■ **TASK ITEM**: Below are entries. Copy exactly the lines running from the line that holds "- [x] literature reading [check]" to the line that holds "- [x] MPS-TMS", with both ends included.
===== DATA SHOWN =====
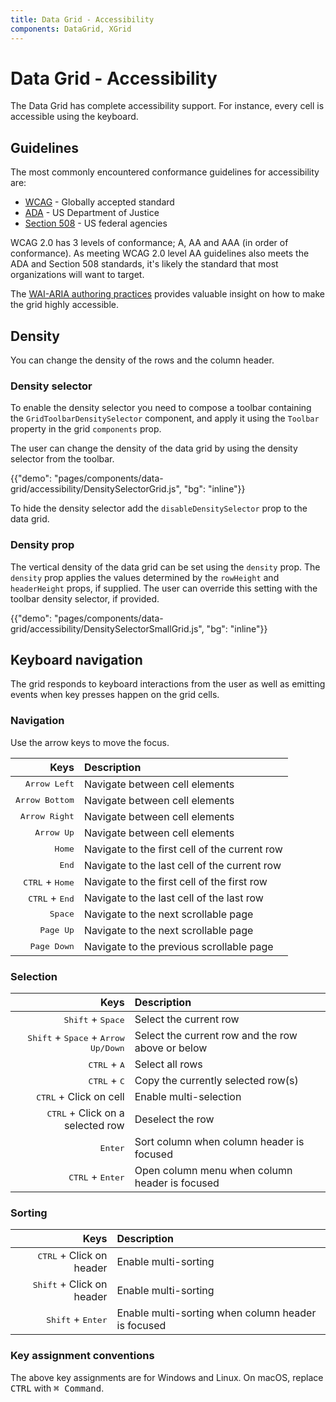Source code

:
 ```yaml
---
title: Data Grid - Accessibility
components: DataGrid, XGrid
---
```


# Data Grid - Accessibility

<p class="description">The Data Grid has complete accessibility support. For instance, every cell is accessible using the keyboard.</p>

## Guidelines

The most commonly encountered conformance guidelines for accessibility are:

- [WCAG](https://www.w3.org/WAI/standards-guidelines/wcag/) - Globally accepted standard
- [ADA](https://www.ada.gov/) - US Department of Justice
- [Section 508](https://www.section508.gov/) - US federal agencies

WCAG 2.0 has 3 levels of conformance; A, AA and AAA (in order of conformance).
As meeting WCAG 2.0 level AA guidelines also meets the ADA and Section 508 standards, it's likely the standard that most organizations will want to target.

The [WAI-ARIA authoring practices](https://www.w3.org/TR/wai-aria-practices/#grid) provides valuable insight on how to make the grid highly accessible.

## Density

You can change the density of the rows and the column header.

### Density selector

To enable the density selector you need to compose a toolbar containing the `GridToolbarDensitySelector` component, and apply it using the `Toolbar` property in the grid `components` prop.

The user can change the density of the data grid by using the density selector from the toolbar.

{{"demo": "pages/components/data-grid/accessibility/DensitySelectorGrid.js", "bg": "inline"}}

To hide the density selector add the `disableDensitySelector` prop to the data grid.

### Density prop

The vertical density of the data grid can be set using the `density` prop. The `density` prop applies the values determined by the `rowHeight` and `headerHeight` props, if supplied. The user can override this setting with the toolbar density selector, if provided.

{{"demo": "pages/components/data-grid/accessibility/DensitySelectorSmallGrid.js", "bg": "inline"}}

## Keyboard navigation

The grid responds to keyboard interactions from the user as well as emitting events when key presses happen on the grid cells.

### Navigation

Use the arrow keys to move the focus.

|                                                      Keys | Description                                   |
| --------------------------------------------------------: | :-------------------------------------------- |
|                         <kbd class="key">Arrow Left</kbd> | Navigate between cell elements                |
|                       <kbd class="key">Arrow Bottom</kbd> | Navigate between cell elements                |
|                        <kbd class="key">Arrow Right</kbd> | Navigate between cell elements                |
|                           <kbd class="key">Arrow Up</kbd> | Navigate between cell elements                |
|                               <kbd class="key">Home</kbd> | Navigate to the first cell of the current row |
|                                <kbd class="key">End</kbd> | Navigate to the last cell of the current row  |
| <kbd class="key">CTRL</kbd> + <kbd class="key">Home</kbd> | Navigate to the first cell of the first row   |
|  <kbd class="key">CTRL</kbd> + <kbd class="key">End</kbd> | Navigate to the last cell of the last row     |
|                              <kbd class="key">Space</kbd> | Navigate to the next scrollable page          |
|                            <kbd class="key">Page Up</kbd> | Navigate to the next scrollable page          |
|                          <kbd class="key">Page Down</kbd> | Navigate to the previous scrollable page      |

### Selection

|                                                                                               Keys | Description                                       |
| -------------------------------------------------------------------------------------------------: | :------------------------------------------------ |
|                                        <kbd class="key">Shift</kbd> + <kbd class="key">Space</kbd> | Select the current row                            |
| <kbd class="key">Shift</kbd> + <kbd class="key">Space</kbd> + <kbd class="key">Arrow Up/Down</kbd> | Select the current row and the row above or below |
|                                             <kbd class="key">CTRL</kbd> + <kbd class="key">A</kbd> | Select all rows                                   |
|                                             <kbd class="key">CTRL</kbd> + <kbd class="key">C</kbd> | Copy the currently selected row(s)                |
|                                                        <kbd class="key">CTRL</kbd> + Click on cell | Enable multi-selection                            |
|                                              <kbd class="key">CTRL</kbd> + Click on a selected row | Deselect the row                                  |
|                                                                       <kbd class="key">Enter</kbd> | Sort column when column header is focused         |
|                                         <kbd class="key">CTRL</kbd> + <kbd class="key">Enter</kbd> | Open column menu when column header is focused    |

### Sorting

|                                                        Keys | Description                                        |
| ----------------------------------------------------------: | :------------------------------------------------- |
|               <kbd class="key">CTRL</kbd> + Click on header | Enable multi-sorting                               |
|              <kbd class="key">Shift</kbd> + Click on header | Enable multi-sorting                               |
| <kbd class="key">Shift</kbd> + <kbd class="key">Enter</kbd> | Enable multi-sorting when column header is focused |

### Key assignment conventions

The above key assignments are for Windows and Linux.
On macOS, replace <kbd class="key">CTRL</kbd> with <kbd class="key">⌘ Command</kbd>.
=====
===== DATA SHOWN =====
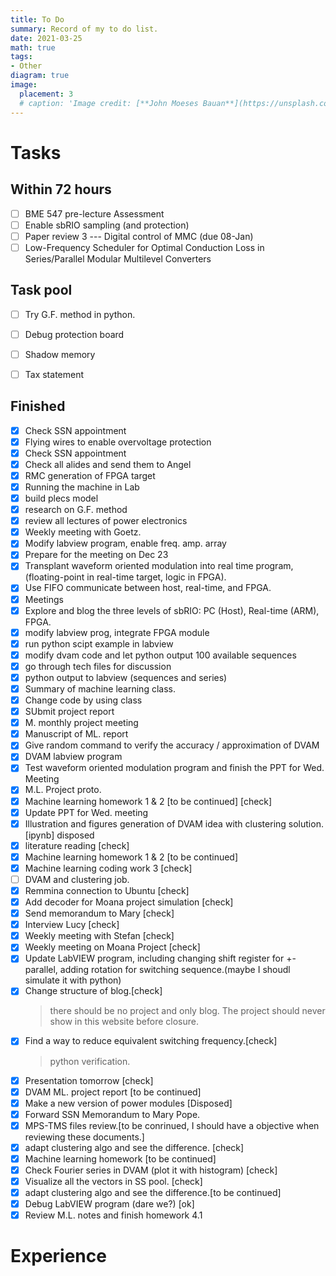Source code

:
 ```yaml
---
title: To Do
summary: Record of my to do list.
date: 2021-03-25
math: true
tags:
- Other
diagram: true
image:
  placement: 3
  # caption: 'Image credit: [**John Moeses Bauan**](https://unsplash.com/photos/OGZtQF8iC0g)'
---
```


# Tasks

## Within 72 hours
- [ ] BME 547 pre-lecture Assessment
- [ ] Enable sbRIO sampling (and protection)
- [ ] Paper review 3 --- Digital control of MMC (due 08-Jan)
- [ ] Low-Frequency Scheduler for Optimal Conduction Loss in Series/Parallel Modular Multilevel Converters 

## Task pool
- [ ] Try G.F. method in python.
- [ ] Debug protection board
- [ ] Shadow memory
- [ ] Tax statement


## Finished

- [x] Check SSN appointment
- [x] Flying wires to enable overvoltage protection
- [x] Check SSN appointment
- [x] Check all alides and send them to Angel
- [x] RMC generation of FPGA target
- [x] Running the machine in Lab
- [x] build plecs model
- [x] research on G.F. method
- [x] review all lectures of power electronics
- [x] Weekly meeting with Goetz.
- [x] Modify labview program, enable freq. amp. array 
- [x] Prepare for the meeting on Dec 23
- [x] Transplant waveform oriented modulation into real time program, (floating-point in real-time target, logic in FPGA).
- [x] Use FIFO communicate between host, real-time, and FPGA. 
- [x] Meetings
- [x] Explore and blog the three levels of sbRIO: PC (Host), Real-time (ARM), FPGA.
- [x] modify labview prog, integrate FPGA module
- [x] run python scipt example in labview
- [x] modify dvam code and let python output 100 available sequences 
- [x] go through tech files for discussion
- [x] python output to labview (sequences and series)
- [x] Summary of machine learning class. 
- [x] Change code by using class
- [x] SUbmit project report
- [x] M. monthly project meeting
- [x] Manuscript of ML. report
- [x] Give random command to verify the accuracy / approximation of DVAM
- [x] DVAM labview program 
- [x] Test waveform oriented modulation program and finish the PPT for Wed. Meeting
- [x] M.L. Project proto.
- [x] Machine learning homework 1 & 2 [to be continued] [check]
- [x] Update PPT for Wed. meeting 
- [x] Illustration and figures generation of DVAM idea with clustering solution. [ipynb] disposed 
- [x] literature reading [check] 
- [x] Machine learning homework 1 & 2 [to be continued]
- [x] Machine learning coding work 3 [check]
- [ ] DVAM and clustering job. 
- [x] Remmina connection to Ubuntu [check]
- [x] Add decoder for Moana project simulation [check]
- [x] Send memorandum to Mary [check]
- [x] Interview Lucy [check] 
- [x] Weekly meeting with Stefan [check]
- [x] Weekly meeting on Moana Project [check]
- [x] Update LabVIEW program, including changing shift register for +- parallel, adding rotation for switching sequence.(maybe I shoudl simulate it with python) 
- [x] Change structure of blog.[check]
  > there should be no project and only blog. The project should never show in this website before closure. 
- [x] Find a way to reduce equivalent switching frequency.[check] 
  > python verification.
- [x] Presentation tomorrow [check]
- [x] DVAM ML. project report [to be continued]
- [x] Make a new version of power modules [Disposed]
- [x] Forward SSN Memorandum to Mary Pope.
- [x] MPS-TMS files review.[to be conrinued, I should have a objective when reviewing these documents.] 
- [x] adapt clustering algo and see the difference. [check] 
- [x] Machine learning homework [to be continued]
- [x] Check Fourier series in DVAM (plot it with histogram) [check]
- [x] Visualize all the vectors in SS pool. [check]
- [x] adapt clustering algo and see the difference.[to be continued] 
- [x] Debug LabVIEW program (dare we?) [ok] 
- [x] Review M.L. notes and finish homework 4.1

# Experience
=====
■ **ANSWER TO THIS PROBLEM**:
- [x] literature reading [check] 
- [x] Machine learning homework 1 & 2 [to be continued]
- [x] Machine learning coding work 3 [check]
- [ ] DVAM and clustering job. 
- [x] Remmina connection to Ubuntu [check]
- [x] Add decoder for Moana project simulation [check]
- [x] Send memorandum to Mary [check]
- [x] Interview Lucy [check] 
- [x] Weekly meeting with Stefan [check]
- [x] Weekly meeting on Moana Project [check]
- [x] Update LabVIEW program, including changing shift register for +- parallel, adding rotation for switching sequence.(maybe I shoudl simulate it with python) 
- [x] Change structure of blog.[check]
  > there should be no project and only blog. The project should never show in this website before closure. 
- [x] Find a way to reduce equivalent switching frequency.[check] 
  > python verification.
- [x] Presentation tomorrow [check]
- [x] DVAM ML. project report [to be continued]
- [x] Make a new version of power modules [Disposed]
- [x] Forward SSN Memorandum to Mary Pope.
- [x] MPS-TMS files review.[to be conrinued, I should have a objective when reviewing these documents.] 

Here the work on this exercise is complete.